Data items
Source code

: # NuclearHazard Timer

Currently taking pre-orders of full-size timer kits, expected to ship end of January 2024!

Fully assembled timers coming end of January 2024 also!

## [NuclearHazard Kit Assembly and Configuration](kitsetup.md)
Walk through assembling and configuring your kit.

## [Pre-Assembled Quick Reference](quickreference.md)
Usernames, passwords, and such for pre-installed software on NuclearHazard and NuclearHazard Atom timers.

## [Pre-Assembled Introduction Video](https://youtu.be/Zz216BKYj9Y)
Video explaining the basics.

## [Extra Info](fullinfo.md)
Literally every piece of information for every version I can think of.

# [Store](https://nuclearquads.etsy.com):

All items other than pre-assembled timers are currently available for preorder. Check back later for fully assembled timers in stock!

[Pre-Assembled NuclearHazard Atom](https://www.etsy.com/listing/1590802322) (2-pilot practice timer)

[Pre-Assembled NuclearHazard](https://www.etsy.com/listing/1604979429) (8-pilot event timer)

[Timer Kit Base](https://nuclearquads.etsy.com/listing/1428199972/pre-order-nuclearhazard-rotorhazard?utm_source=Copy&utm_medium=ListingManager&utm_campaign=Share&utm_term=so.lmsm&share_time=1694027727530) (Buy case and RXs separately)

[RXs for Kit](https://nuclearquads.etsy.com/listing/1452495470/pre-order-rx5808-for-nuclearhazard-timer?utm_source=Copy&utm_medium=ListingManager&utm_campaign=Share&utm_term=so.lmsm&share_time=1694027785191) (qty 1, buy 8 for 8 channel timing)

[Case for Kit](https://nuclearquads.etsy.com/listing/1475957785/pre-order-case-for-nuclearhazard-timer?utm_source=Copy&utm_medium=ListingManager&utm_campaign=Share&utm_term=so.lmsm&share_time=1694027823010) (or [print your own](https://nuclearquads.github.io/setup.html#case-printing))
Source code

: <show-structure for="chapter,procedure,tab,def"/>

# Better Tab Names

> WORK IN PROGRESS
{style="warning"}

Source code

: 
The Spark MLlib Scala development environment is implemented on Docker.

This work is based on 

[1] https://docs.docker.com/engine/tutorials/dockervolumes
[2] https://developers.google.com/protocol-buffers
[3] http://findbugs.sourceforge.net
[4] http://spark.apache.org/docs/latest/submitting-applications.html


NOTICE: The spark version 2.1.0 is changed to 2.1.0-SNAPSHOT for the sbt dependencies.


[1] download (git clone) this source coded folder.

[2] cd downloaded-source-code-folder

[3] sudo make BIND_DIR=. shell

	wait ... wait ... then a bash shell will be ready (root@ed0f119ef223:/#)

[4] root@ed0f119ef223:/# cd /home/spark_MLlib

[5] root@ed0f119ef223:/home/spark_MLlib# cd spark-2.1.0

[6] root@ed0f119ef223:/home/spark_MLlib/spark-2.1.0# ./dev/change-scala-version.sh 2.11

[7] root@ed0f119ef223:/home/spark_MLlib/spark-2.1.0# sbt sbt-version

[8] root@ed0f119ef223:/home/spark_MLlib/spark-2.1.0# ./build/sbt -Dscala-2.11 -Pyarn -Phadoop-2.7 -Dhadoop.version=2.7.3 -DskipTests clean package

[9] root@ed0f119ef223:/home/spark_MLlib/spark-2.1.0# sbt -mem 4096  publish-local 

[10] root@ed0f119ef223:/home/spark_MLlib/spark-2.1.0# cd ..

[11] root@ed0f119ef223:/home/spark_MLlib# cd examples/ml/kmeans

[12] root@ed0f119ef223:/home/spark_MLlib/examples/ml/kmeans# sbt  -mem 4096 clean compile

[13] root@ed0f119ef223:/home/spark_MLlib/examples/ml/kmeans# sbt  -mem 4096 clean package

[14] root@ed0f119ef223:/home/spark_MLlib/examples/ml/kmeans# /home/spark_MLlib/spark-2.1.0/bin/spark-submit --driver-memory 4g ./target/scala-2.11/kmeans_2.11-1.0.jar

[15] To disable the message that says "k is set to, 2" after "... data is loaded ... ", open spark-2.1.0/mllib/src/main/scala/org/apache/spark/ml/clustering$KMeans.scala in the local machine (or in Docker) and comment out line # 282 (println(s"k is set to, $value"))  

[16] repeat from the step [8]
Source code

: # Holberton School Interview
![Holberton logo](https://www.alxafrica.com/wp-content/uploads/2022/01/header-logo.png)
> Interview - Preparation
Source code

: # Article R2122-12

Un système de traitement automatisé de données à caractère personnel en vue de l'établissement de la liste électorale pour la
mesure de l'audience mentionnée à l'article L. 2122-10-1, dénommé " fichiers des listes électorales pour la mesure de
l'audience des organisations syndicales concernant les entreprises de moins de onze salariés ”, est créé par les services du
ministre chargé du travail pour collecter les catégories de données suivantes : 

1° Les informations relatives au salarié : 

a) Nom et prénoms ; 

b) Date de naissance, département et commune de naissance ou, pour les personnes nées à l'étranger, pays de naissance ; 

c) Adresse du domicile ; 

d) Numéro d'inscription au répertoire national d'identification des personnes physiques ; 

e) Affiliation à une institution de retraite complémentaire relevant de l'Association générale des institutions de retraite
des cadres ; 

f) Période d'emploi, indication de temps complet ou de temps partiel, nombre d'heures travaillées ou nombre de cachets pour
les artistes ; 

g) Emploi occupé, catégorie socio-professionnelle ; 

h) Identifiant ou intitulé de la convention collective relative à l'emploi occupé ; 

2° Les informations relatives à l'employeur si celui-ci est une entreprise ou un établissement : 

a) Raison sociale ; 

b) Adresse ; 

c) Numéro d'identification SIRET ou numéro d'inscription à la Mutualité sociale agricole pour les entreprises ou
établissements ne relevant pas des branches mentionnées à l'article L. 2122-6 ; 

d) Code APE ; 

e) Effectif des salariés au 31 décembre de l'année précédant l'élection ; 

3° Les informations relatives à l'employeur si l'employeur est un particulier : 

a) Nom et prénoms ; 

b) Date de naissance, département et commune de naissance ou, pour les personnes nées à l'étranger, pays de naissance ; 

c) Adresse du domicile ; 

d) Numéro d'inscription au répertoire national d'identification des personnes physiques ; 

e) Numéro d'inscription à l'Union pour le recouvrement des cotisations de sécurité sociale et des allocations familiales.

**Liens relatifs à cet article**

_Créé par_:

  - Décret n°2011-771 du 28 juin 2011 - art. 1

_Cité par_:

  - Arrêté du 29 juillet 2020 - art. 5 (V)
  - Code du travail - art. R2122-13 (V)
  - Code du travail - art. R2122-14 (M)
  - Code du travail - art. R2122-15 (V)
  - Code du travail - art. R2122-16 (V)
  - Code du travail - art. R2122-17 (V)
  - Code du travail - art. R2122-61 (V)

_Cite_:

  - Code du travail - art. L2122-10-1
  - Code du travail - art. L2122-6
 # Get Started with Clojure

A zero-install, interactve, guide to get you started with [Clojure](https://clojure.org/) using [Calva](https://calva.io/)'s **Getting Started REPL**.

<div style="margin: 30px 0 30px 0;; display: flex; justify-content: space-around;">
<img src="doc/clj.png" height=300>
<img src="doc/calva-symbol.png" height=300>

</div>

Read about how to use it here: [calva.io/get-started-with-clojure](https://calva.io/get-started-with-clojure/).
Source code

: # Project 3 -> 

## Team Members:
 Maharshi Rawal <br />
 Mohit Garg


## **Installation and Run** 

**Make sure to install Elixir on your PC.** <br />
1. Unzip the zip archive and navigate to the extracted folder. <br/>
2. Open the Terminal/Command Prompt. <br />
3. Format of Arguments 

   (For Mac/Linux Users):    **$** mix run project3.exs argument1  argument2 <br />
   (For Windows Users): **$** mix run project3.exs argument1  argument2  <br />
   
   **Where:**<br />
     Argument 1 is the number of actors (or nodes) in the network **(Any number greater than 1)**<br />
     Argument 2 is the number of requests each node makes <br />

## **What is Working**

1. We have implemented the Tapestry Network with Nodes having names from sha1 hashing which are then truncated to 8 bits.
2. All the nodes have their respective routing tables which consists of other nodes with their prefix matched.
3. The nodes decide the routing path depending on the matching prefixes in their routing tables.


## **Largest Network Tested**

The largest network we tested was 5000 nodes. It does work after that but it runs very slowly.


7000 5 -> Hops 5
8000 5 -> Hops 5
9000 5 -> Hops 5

---

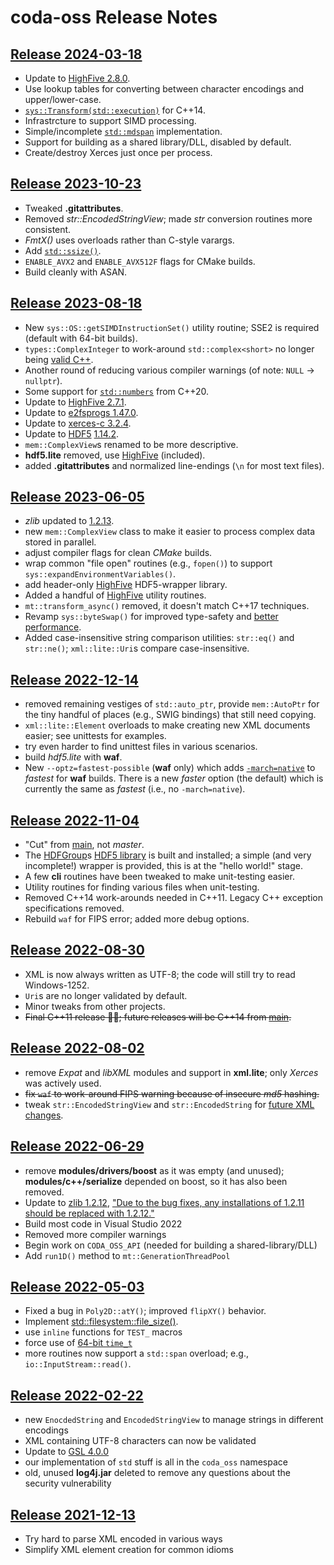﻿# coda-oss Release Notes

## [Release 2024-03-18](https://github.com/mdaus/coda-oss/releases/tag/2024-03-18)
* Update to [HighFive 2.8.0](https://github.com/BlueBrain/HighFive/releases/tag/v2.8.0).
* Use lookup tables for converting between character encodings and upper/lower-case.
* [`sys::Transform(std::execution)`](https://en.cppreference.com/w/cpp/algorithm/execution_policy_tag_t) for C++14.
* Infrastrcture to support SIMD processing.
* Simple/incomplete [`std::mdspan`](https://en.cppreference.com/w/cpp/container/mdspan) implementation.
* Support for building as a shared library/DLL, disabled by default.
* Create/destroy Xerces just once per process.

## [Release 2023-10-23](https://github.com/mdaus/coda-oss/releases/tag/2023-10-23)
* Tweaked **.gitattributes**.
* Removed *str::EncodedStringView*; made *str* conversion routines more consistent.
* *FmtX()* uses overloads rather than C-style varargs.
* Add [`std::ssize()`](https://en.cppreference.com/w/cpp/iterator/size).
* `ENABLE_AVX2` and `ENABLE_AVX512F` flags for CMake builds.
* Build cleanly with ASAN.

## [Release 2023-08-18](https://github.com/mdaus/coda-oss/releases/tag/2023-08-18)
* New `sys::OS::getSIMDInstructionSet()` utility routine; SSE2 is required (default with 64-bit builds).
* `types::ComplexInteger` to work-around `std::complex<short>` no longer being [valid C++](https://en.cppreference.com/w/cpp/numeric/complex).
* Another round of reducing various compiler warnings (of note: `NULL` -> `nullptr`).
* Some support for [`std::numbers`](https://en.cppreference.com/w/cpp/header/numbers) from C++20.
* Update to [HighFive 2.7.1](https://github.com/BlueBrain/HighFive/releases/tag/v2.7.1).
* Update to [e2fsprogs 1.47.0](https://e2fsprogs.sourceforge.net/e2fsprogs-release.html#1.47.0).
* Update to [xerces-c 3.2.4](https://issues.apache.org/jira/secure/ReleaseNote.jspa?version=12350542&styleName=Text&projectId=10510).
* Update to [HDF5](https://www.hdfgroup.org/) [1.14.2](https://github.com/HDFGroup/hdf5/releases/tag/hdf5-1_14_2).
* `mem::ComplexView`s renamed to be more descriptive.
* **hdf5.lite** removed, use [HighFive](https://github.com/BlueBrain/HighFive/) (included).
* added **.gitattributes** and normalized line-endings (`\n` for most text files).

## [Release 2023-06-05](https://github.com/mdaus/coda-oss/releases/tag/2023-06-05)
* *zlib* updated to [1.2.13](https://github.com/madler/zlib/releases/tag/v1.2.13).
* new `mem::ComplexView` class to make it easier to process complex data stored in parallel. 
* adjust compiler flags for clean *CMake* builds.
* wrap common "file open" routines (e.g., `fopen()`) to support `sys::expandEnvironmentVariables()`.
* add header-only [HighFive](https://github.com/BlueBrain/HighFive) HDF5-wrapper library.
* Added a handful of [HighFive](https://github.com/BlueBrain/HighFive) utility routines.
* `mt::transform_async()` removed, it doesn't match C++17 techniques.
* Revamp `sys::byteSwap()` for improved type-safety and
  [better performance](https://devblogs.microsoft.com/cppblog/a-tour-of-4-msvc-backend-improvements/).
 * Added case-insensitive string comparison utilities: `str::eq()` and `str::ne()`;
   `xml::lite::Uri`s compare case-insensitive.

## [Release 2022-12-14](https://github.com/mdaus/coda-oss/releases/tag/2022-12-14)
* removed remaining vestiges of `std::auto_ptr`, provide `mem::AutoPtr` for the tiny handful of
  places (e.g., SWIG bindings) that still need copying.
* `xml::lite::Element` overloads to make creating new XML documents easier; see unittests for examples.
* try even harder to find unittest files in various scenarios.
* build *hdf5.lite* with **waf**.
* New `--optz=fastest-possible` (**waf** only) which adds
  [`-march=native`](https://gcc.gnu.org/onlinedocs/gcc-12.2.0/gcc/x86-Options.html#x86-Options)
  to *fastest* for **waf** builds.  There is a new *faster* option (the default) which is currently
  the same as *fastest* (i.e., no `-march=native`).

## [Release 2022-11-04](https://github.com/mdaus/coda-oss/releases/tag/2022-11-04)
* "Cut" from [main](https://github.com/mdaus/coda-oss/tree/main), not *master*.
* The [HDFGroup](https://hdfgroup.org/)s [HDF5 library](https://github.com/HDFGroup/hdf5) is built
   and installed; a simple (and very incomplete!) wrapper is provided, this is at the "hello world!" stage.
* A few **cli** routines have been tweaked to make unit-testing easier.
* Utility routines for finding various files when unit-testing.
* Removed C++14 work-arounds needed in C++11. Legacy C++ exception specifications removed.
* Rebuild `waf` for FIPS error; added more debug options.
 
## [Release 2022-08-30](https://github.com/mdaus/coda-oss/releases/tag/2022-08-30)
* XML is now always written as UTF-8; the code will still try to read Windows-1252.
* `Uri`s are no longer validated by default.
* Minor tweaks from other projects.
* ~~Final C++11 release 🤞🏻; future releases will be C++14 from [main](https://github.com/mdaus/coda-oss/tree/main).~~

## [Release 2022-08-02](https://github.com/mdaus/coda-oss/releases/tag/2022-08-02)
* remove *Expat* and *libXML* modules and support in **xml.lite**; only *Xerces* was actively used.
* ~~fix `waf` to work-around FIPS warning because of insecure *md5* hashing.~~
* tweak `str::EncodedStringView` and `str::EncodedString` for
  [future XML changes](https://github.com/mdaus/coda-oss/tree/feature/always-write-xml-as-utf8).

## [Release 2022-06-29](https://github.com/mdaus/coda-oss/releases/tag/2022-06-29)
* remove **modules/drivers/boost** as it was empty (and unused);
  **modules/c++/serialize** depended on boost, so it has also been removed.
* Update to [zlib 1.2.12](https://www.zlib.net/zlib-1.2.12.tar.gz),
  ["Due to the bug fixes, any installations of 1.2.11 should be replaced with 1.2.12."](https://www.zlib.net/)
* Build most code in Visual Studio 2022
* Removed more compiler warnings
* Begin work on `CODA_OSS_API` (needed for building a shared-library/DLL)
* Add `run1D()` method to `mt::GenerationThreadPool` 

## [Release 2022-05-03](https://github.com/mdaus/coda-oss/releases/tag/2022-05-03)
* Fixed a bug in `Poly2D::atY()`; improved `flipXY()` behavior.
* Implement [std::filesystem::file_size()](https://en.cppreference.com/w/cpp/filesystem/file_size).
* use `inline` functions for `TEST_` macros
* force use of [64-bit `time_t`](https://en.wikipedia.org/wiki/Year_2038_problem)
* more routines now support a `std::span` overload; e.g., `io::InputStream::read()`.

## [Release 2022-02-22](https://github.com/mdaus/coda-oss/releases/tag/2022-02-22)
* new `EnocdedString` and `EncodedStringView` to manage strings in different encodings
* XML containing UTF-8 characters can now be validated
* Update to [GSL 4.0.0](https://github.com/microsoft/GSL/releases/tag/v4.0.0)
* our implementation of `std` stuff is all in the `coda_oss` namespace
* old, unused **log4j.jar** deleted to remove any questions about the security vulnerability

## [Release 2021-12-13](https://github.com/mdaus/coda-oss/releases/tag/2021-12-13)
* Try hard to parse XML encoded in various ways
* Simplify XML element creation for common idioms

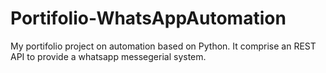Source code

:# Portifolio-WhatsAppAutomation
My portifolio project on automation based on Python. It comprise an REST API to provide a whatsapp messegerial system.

- [Exercise requirements]
Look through the entries above and copy each line that has "audience" in it.

- [Your solution]
mesure de l'audience mentionnée à l'article L. 2122-10-1, dénommé " fichiers des listes électorales pour la mesure de
l'audience des organisations syndicales concernant les entreprises de moins de onze salariés ”, est créé par les services du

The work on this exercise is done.